_Source material_

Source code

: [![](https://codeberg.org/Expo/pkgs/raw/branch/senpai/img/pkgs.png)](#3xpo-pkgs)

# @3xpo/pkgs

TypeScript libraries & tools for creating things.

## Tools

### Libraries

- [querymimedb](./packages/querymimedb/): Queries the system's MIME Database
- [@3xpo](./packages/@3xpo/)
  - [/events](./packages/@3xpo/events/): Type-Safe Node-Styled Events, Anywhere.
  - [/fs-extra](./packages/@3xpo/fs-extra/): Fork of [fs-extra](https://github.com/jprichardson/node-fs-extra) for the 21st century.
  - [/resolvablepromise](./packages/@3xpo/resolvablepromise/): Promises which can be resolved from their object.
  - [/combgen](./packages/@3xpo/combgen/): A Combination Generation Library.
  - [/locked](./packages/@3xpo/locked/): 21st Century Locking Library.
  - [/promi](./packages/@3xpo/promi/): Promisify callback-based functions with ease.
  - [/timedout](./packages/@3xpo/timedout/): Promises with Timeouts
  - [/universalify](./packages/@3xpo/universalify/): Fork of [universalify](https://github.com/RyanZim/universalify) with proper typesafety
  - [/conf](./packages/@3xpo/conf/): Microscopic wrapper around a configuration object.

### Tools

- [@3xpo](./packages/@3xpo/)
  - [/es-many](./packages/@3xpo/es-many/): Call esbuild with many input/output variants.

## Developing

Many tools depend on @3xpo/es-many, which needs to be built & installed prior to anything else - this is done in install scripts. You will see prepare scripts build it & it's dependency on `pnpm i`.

_What the task asks_
Set down every line of the listing again, exactly.

_Answer to this exercise_
Source code

: [![](https://codeberg.org/Expo/pkgs/raw/branch/senpai/img/pkgs.png)](#3xpo-pkgs)

# @3xpo/pkgs

TypeScript libraries & tools for creating things.

## Tools

### Libraries

- [querymimedb](./packages/querymimedb/): Queries the system's MIME Database
- [@3xpo](./packages/@3xpo/)
  - [/events](./packages/@3xpo/events/): Type-Safe Node-Styled Events, Anywhere.
  - [/fs-extra](./packages/@3xpo/fs-extra/): Fork of [fs-extra](https://github.com/jprichardson/node-fs-extra) for the 21st century.
  - [/resolvablepromise](./packages/@3xpo/resolvablepromise/): Promises which can be resolved from their object.
  - [/combgen](./packages/@3xpo/combgen/): A Combination Generation Library.
  - [/locked](./packages/@3xpo/locked/): 21st Century Locking Library.
  - [/promi](./packages/@3xpo/promi/): Promisify callback-based functions with ease.
  - [/timedout](./packages/@3xpo/timedout/): Promises with Timeouts
  - [/universalify](./packages/@3xpo/universalify/): Fork of [universalify](https://github.com/RyanZim/universalify) with proper typesafety
  - [/conf](./packages/@3xpo/conf/): Microscopic wrapper around a configuration object.

### Tools

- [@3xpo](./packages/@3xpo/)
  - [/es-many](./packages/@3xpo/es-many/): Call esbuild with many input/output variants.

## Developing

Many tools depend on @3xpo/es-many, which needs to be built & installed prior to anything else - this is done in install scripts. You will see prepare scripts build it & it's dependency on `pnpm i`.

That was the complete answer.